┌────────

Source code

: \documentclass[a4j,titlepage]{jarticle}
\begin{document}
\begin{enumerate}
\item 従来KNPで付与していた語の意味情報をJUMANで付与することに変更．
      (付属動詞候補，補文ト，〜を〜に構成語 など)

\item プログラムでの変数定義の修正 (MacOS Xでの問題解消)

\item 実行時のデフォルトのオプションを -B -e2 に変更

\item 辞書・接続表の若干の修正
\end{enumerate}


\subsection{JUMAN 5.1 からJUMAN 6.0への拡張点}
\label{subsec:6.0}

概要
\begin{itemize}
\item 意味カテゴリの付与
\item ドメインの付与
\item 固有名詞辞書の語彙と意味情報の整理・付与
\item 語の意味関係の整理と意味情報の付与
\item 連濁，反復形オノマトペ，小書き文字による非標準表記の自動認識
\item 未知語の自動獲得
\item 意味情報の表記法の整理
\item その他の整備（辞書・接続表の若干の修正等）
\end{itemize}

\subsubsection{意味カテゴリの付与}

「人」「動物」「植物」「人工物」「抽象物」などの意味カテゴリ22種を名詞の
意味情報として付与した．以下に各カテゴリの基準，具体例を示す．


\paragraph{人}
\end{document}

└────────

What to produce:
Please copy out every entry exactly, with nothing omitted.

Expected answer:
Source code

: \documentclass[a4j,titlepage]{jarticle}
\begin{document}
\begin{enumerate}
\item 従来KNPで付与していた語の意味情報をJUMANで付与することに変更．
      (付属動詞候補，補文ト，〜を〜に構成語 など)

\item プログラムでの変数定義の修正 (MacOS Xでの問題解消)

\item 実行時のデフォルトのオプションを -B -e2 に変更

\item 辞書・接続表の若干の修正
\end{enumerate}


\subsection{JUMAN 5.1 からJUMAN 6.0への拡張点}
\label{subsec:6.0}

概要
\begin{itemize}
\item 意味カテゴリの付与
\item ドメインの付与
\item 固有名詞辞書の語彙と意味情報の整理・付与
\item 語の意味関係の整理と意味情報の付与
\item 連濁，反復形オノマトペ，小書き文字による非標準表記の自動認識
\item 未知語の自動獲得
\item 意味情報の表記法の整理
\item その他の整備（辞書・接続表の若干の修正等）
\end{itemize}

\subsubsection{意味カテゴリの付与}

「人」「動物」「植物」「人工物」「抽象物」などの意味カテゴリ22種を名詞の
意味情報として付与した．以下に各カテゴリの基準，具体例を示す．


\paragraph{人}
\end{document}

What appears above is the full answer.